--- Records for the task Enclosed Below ---

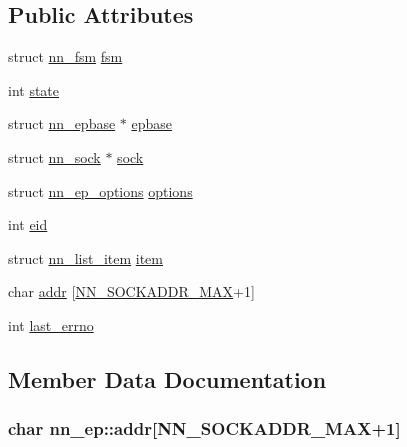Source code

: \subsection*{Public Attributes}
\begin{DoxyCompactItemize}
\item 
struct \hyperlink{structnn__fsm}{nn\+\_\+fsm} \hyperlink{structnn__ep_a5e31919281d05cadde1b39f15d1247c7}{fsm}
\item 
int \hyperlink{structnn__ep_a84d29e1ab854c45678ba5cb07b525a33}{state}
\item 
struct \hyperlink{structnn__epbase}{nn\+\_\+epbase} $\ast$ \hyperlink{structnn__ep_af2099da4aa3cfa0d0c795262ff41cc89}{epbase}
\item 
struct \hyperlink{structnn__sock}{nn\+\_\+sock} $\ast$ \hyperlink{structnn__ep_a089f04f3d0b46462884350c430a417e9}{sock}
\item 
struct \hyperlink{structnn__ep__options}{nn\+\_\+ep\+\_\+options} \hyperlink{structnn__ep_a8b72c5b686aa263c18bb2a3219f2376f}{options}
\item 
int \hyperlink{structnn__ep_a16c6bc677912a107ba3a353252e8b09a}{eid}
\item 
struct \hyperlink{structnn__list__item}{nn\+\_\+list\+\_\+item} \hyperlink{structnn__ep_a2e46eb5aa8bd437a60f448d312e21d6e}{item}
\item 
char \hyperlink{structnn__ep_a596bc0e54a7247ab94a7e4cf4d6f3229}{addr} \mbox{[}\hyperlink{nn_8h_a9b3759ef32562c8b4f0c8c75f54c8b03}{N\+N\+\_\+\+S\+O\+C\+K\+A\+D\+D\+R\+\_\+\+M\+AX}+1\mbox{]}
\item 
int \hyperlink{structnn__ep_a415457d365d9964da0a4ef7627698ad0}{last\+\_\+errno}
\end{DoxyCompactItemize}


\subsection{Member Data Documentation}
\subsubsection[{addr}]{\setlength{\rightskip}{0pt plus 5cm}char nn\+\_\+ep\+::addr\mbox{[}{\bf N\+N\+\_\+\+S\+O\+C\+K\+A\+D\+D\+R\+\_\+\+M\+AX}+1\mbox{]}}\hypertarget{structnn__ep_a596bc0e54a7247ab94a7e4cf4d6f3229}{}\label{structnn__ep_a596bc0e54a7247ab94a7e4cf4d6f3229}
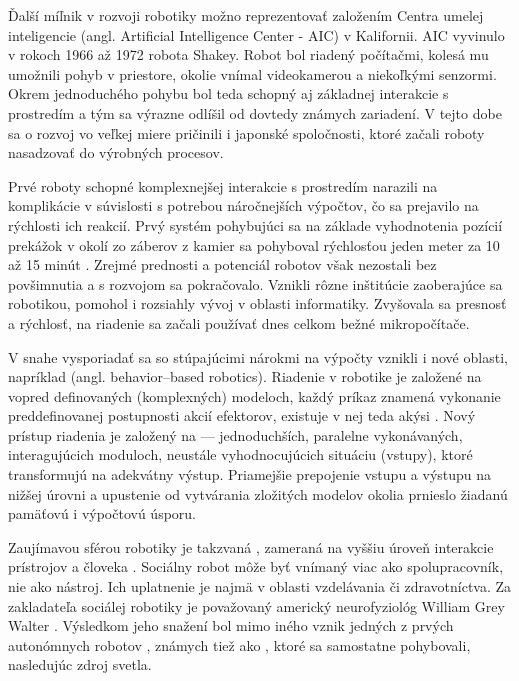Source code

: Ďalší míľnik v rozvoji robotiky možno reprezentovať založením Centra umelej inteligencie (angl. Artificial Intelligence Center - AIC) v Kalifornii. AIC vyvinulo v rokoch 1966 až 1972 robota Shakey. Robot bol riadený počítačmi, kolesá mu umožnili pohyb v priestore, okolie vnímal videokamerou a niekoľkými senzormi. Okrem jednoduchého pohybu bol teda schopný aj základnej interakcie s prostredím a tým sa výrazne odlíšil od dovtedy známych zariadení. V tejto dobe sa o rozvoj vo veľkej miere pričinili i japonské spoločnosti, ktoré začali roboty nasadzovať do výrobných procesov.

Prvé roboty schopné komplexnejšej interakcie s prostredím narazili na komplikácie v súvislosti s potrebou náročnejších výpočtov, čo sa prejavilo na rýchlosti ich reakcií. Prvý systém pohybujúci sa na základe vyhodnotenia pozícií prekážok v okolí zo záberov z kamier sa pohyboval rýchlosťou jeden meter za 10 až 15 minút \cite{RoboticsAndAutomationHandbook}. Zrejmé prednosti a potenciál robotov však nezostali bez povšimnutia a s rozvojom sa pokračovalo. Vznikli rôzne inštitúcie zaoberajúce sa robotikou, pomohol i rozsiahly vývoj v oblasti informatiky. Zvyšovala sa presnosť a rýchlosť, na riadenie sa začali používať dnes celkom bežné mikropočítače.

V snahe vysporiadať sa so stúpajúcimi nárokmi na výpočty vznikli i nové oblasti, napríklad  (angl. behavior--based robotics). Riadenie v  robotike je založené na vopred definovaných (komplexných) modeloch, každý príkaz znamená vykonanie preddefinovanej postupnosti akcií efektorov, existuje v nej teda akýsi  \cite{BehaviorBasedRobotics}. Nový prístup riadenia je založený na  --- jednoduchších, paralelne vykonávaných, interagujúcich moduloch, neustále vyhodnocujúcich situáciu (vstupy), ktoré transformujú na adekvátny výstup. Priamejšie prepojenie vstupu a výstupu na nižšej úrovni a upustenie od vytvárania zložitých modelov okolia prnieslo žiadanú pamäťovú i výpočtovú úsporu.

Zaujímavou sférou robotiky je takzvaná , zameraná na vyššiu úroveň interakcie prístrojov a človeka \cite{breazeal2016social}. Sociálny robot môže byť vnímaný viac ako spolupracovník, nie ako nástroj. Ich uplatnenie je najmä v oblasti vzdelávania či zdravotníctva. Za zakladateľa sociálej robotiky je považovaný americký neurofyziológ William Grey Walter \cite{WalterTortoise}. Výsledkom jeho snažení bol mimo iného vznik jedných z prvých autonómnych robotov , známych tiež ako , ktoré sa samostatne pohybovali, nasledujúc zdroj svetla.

--- End of Enclosed Records for the task ---

§ **Exercise directions**
Wherever a line in the records contains the word "teda", copy that line.

§ **Result of the exercise**
: Ďalší míľnik v rozvoji robotiky možno reprezentovať založením Centra umelej inteligencie (angl. Artificial Intelligence Center - AIC) v Kalifornii. AIC vyvinulo v rokoch 1966 až 1972 robota Shakey. Robot bol riadený počítačmi, kolesá mu umožnili pohyb v priestore, okolie vnímal videokamerou a niekoľkými senzormi. Okrem jednoduchého pohybu bol teda schopný aj základnej interakcie s prostredím a tým sa výrazne odlíšil od dovtedy známych zariadení. V tejto dobe sa o rozvoj vo veľkej miere pričinili i japonské spoločnosti, ktoré začali roboty nasadzovať do výrobných procesov.
V snahe vysporiadať sa so stúpajúcimi nárokmi na výpočty vznikli i nové oblasti, napríklad  (angl. behavior--based robotics). Riadenie v  robotike je založené na vopred definovaných (komplexných) modeloch, každý príkaz znamená vykonanie preddefinovanej postupnosti akcií efektorov, existuje v nej teda akýsi  \cite{BehaviorBasedRobotics}. Nový prístup riadenia je založený na  --- jednoduchších, paralelne vykonávaných, interagujúcich moduloch, neustále vyhodnocujúcich situáciu (vstupy), ktoré transformujú na adekvátny výstup. Priamejšie prepojenie vstupu a výstupu na nižšej úrovni a upustenie od vytvárania zložitých modelov okolia prnieslo žiadanú pamäťovú i výpočtovú úsporu.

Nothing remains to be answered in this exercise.